WHAT THIS TASK INVOLVES: Exercise in exact copying: restate word for word only the lines below from the one containing "Source code" through the one containing "in real-world scenarios.**//", omitting any pictures.

(Source texts of formatted documents)
--------

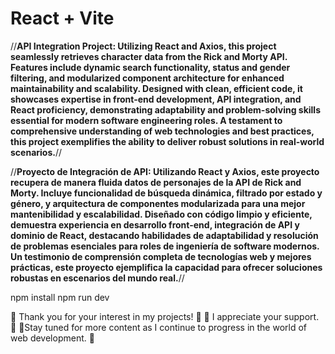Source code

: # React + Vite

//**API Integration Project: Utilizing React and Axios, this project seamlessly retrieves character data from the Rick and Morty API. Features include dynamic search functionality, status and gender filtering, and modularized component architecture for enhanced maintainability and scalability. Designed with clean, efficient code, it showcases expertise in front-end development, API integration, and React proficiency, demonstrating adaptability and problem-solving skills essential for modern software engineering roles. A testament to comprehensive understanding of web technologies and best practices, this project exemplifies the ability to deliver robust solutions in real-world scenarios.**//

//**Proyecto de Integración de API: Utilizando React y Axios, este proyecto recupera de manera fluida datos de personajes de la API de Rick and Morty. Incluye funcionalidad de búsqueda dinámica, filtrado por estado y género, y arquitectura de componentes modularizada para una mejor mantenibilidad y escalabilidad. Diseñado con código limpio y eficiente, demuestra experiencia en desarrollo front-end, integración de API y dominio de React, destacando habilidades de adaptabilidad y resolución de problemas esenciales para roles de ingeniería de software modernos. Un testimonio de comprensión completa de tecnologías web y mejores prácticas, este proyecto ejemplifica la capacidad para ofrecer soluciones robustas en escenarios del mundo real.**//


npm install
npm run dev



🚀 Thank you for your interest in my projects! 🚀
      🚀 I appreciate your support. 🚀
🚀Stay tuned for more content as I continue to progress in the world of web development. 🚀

--------

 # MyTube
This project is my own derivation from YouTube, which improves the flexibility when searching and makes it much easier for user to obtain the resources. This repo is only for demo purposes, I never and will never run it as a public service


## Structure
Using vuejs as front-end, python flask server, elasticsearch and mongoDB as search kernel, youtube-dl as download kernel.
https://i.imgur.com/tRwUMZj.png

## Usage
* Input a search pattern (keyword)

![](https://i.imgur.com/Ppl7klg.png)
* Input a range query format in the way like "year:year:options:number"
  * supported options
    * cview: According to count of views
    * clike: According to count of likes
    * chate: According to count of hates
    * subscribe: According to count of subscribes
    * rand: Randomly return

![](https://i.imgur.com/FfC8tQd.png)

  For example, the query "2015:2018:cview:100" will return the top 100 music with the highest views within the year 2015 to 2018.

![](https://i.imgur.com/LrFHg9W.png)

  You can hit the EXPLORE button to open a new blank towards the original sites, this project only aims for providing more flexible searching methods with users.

--------

EXERCISE RESPONSE:
Source code

: # React + Vite

//**API Integration Project: Utilizing React and Axios, this project seamlessly retrieves character data from the Rick and Morty API. Features include dynamic search functionality, status and gender filtering, and modularized component architecture for enhanced maintainability and scalability. Designed with clean, efficient code, it showcases expertise in front-end development, API integration, and React proficiency, demonstrating adaptability and problem-solving skills essential for modern software engineering roles. A testament to comprehensive understanding of web technologies and best practices, this project exemplifies the ability to deliver robust solutions in real-world scenarios.**//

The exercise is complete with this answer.